Wells also had the consulting firm perform studies that proved that the footballs could have been deflated in the time McNally was in the bathroom.
The league noted the levels of inflation in the locker room at half time, where eleven of the Patriots footballs were tested versus four of the Colts footballs. A legitimate point of concern is that the Patriots footballs were on average a) decreased roughly 0.5-1.0 PSI more than the Colts footballs; b) the range of PSI measure of the Patriots footballs was far more scattered than the measurements of the Colts.
Of course, this ignores the fact that measuring just four footballs is hardly a reasonable sample for any test with statistical integrity. But there's enough room for reasonable concern.
In the aftermath of the report, there was increased communication between Brady and Jastremski.
Additional evidence of Brady's awareness includes a material increase in the frequency of telephone and text communications between Brady and Jastremski shortly after suspicions of ball tampering became public on January 19. After not communicating by telephone or text message for more than six months (based on data retrieved from Jastremski‟s cell phone), Brady and Jastremski spoke by telephone at least twice on January 19 (calls lasting a total of 25 minutes and 2 seconds), twice on January 20 (calls lasting a total of 9 minutes and 55 seconds) and twice on January 21 (calls lasting a total of 20 minutes and 52 seconds) before Jastremski surrendered his cell phone to the Patriots later that day for forensic imaging.

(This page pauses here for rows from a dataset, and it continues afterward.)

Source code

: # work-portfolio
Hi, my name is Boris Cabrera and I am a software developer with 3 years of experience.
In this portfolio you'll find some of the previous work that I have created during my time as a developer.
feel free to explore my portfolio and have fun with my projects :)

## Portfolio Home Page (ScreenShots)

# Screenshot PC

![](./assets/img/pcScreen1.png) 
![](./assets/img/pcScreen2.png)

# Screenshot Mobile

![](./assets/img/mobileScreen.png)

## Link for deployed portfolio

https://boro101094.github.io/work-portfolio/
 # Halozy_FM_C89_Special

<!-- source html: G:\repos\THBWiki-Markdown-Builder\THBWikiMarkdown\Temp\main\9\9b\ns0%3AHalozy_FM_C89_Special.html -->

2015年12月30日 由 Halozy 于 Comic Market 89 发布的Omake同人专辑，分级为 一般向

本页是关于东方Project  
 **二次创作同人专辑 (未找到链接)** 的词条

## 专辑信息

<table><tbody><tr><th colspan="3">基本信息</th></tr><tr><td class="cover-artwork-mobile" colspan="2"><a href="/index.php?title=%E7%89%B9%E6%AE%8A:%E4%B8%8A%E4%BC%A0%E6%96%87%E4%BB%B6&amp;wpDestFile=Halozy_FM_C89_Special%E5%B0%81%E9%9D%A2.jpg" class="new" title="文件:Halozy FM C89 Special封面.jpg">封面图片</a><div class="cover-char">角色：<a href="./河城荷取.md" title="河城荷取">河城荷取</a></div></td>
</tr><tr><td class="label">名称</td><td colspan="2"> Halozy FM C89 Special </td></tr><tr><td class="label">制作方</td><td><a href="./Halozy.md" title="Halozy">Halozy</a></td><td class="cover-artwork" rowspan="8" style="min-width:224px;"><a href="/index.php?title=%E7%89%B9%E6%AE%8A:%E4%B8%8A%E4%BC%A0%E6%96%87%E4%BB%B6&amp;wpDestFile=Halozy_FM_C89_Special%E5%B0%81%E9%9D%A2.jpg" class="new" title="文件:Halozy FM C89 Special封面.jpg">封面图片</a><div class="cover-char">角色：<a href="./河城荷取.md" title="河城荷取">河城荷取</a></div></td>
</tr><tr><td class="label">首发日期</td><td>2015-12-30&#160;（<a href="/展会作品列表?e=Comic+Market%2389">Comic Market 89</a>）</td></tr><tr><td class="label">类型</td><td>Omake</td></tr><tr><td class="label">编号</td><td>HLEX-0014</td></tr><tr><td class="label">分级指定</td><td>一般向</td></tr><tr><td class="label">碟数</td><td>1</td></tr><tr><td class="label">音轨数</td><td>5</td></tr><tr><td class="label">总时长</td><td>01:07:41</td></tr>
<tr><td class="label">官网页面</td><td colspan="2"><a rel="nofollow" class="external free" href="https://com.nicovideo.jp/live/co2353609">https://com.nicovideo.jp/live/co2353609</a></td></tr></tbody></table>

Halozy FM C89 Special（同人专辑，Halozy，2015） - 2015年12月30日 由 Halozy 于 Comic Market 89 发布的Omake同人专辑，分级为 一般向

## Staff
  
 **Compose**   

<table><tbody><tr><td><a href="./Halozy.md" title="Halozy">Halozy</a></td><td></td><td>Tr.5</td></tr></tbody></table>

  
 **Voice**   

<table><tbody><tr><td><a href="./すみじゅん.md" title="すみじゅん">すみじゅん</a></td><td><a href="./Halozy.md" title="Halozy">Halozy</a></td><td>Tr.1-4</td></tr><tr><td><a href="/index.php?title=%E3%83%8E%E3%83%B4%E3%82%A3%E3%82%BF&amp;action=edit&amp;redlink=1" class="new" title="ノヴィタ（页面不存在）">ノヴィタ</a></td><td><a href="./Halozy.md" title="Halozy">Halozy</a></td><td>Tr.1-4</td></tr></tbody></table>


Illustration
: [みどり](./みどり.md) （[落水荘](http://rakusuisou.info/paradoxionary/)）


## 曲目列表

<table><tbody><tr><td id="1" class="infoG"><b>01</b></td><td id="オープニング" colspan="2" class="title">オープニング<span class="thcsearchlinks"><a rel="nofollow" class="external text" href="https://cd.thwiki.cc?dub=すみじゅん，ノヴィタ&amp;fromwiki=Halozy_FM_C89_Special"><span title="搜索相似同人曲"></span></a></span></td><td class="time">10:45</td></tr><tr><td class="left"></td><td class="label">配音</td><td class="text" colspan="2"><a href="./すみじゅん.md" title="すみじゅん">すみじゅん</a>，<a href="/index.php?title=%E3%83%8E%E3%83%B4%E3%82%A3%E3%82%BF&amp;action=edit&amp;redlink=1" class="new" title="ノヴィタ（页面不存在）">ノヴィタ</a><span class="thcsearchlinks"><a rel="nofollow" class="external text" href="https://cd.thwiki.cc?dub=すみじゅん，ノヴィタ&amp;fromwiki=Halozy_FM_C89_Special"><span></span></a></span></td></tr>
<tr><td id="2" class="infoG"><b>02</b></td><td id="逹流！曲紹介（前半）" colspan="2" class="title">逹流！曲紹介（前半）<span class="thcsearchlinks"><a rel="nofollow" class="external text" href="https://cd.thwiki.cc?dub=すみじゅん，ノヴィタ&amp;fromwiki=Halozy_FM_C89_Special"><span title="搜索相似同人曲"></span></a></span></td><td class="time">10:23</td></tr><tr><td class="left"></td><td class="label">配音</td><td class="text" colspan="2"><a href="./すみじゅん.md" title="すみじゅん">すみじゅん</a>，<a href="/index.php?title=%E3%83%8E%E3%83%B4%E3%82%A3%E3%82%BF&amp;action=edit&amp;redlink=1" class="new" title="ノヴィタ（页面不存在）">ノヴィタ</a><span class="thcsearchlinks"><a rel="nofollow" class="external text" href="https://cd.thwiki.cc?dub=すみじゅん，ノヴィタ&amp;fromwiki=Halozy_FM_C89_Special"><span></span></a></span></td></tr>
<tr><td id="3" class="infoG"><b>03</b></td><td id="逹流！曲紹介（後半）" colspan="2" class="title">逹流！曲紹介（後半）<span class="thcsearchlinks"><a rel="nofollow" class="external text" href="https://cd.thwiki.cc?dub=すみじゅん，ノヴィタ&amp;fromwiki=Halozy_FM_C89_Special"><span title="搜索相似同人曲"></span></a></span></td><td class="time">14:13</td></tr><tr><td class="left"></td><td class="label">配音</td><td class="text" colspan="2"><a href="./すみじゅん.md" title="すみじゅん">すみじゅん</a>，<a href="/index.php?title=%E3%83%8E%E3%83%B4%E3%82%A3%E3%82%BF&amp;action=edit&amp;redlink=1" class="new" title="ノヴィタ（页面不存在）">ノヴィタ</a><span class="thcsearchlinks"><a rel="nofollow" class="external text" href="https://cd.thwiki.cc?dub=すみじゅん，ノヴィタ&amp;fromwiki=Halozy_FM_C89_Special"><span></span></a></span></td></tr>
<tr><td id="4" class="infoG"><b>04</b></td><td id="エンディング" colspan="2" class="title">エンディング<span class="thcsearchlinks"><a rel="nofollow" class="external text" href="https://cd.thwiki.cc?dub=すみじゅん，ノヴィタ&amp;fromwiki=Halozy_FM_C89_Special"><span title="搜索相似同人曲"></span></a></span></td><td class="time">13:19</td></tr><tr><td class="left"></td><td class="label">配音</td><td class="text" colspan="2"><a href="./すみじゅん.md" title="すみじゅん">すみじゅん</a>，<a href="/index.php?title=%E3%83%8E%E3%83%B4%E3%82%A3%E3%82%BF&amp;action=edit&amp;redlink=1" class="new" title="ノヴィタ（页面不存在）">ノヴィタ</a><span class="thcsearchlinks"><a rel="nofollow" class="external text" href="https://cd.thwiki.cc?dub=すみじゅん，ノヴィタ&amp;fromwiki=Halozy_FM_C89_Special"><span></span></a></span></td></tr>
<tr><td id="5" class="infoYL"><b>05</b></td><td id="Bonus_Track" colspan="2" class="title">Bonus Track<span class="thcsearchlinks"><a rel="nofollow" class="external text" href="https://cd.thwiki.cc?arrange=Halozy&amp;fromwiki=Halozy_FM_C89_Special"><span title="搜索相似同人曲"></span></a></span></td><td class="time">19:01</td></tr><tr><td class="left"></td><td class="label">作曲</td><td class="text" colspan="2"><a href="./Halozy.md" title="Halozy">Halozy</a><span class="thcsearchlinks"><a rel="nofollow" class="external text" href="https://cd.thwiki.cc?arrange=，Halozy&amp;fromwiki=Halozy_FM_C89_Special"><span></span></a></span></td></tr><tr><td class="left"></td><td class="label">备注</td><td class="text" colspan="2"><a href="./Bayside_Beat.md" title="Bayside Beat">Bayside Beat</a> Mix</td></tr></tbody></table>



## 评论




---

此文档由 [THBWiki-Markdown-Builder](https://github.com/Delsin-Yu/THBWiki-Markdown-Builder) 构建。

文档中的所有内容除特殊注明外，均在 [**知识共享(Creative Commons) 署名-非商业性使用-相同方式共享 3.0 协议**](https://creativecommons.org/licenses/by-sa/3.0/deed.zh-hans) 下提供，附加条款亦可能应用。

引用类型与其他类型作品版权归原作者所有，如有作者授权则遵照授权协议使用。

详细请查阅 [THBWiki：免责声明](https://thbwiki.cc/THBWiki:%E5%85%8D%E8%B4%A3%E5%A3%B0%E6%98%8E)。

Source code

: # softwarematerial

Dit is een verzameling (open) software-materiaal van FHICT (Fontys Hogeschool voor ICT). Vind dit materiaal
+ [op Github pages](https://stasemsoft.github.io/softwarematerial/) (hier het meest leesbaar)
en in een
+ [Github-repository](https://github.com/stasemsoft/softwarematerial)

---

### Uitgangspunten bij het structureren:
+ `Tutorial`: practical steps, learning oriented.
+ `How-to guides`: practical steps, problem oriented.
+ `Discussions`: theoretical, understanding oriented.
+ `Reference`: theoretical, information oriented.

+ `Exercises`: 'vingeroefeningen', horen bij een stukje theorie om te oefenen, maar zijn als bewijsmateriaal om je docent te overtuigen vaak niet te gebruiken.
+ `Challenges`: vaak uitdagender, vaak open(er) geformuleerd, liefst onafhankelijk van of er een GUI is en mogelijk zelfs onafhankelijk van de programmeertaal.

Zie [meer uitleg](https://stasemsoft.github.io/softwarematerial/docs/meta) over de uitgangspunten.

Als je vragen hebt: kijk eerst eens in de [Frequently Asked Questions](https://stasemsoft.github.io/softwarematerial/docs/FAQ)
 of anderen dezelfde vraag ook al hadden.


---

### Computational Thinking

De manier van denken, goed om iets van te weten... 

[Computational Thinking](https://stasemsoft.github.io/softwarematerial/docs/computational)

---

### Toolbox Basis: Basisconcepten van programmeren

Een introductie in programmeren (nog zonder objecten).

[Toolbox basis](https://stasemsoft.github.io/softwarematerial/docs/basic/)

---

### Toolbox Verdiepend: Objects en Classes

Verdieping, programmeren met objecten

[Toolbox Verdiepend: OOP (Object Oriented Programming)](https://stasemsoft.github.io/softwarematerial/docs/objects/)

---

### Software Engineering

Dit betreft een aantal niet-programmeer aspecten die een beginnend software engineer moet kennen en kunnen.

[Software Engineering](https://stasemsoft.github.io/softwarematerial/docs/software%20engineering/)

These calls included conversations relatively early during the mornings of January 19 (7:26 a.m. for 13 minutes and 4 seconds), January 20 (8:22 a.m. for 6 minutes and 21 seconds) and January 21 (7:38 a.m. for 13 minutes and 47 seconds).
Brady also took the unprecedented step of inviting Jastremski to the QB room (essentially Brady‟s office) in Gillette Stadium on January 19 for the first and only time that Jastremski can recall during his twenty-year career with the Patriots, and Brady sent Jastremski text messages seemingly designed to calm Jastremski ("You good Jonny boy?"; "You doing good?"). For his part, Jastremski sent Brady text messages confirming that he was okay ("Still nervous; so far so good though") and cautioning Brady about questioning
It should be noted that Brady refused to give up his phone for evaluation, as did kicker Stephen Gostkowski.
This section seems extremely disingenuous as Wells leaves out the part of the discussion where Brady reassures Jastremski that the equipment manager "did nothing wrong." It paints Brady in the light of someone who is concerned about leaking information, instead of expressing concern for a person's well being.
Keep in mind that throughout this report, the only implication of Brady's knowledge or guilt is that the communication between Jastremski and McNally involves Brady signing autographs, expressing his appreciation for their work, and understanding that they were "under a lot of stress." That's really it.
The main reason why it seems reasonable to believe that Patriots personnel were responsible for deflating footballs is the discussion between Jastremski and McNally, where McNally calls himself the deflator. That, along with the half time measurements, is reasonable cause for concern.
However, there is zero proof that Brady directed the deflation. Brady's concern with football inflation surrounded an instance where the footballs were overinflated to 16 PSI back in October, and you can be certain that he would be upset and increase focus on football preparation after that point. But there's nothing to imply that Brady requested the footballs to fall below the 12.5 PSI limit. Any conclusion that implicates Brady seems to be a complete extrapolation with no founding beyond the notion that a staffer wouldn't amend the football without his instruction.
Ultimately, the report found what it wanted to find. It does not look good for Jastremski and McNally. The report actively crafted a narrative that would implicate Brady without real substance. All other Patriots are clear.
This report is exactly what everyone should have been expecting.